Data extracted from a collection:

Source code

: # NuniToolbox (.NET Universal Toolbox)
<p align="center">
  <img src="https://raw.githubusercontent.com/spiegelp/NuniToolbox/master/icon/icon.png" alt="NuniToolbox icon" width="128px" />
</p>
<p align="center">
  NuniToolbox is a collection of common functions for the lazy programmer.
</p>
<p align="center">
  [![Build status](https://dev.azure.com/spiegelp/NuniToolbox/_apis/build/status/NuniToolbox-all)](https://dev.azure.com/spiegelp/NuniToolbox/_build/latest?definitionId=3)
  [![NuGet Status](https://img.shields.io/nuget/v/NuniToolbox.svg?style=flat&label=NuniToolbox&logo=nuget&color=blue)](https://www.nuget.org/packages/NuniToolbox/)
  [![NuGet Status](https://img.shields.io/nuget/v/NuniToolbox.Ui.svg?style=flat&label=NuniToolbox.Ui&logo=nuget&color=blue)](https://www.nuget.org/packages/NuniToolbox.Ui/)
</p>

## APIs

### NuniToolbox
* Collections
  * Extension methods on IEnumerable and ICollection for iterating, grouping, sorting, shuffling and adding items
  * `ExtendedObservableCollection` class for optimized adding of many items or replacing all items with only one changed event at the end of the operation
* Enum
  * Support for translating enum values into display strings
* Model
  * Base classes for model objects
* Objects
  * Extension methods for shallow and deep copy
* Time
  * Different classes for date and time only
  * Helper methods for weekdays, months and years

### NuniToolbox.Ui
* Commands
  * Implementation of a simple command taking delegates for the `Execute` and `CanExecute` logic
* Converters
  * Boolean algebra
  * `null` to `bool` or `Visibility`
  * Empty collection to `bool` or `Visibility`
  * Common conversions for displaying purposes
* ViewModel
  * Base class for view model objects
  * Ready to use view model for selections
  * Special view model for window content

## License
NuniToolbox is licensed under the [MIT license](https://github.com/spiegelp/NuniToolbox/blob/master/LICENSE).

• [WHAT YOU SHOULD DO]: Could you please retype the lines from the start of the data through the line with "Empty collection to", both included, and nothing else?

• [RESPONSE AREA]:
Source code

: # NuniToolbox (.NET Universal Toolbox)
<p align="center">
  <img src="https://raw.githubusercontent.com/spiegelp/NuniToolbox/master/icon/icon.png" alt="NuniToolbox icon" width="128px" />
</p>
<p align="center">
  NuniToolbox is a collection of common functions for the lazy programmer.
</p>
<p align="center">
  [![Build status](https://dev.azure.com/spiegelp/NuniToolbox/_apis/build/status/NuniToolbox-all)](https://dev.azure.com/spiegelp/NuniToolbox/_build/latest?definitionId=3)
  [![NuGet Status](https://img.shields.io/nuget/v/NuniToolbox.svg?style=flat&label=NuniToolbox&logo=nuget&color=blue)](https://www.nuget.org/packages/NuniToolbox/)
  [![NuGet Status](https://img.shields.io/nuget/v/NuniToolbox.Ui.svg?style=flat&label=NuniToolbox.Ui&logo=nuget&color=blue)](https://www.nuget.org/packages/NuniToolbox.Ui/)
</p>

## APIs

### NuniToolbox
* Collections
  * Extension methods on IEnumerable and ICollection for iterating, grouping, sorting, shuffling and adding items
  * `ExtendedObservableCollection` class for optimized adding of many items or replacing all items with only one changed event at the end of the operation
* Enum
  * Support for translating enum values into display strings
* Model
  * Base classes for model objects
* Objects
  * Extension methods for shallow and deep copy
* Time
  * Different classes for date and time only
  * Helper methods for weekdays, months and years

### NuniToolbox.Ui
* Commands
  * Implementation of a simple command taking delegates for the `Execute` and `CanExecute` logic
* Converters
  * Boolean algebra
  * `null` to `bool` or `Visibility`
  * Empty collection to `bool` or `Visibility`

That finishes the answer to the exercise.